◆ **MATERIAL TO PROCESS**
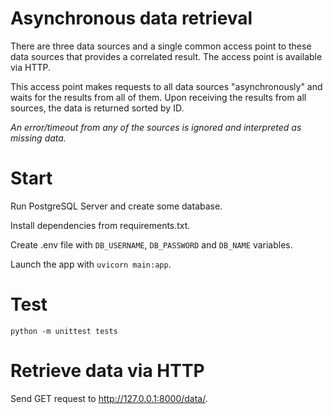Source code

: # Asynchronous data retrieval
There are three data sources and a single common access point to these data sources that provides a correlated result. The access point is available via HTTP.

This access point makes requests to all data sources "asynchronously" and waits for the results from all of them. Upon receiving the results from all sources, the data is returned sorted by ID.

*An error/timeout from any of the sources is ignored and interpreted as missing data.*

# Start
Run PostgreSQL Server and create some database. 

Install dependencies from requirements.txt.

Create .env file with `DB_USERNAME`, `DB_PASSWORD` and `DB_NAME` variables.

Launch the app with `uvicorn main:app`.

# Test
`python -m unittest tests`

# Retrieve data via HTTP
Send GET request to http://127.0.0.1:8000/data/.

◆ **TASK INSTRUCTIONS**
Copy all of the material word for word, and include none of its pictures.

◆ **OUTPUT OF THE EXERCISE**
Source code

: # Asynchronous data retrieval
There are three data sources and a single common access point to these data sources that provides a correlated result. The access point is available via HTTP.

This access point makes requests to all data sources "asynchronously" and waits for the results from all of them. Upon receiving the results from all sources, the data is returned sorted by ID.

*An error/timeout from any of the sources is ignored and interpreted as missing data.*

# Start
Run PostgreSQL Server and create some database. 

Install dependencies from requirements.txt.

Create .env file with `DB_USERNAME`, `DB_PASSWORD` and `DB_NAME` variables.

Launch the app with `uvicorn main:app`.

# Test
`python -m unittest tests`

# Retrieve data via HTTP
Send GET request to http://127.0.0.1:8000/data/.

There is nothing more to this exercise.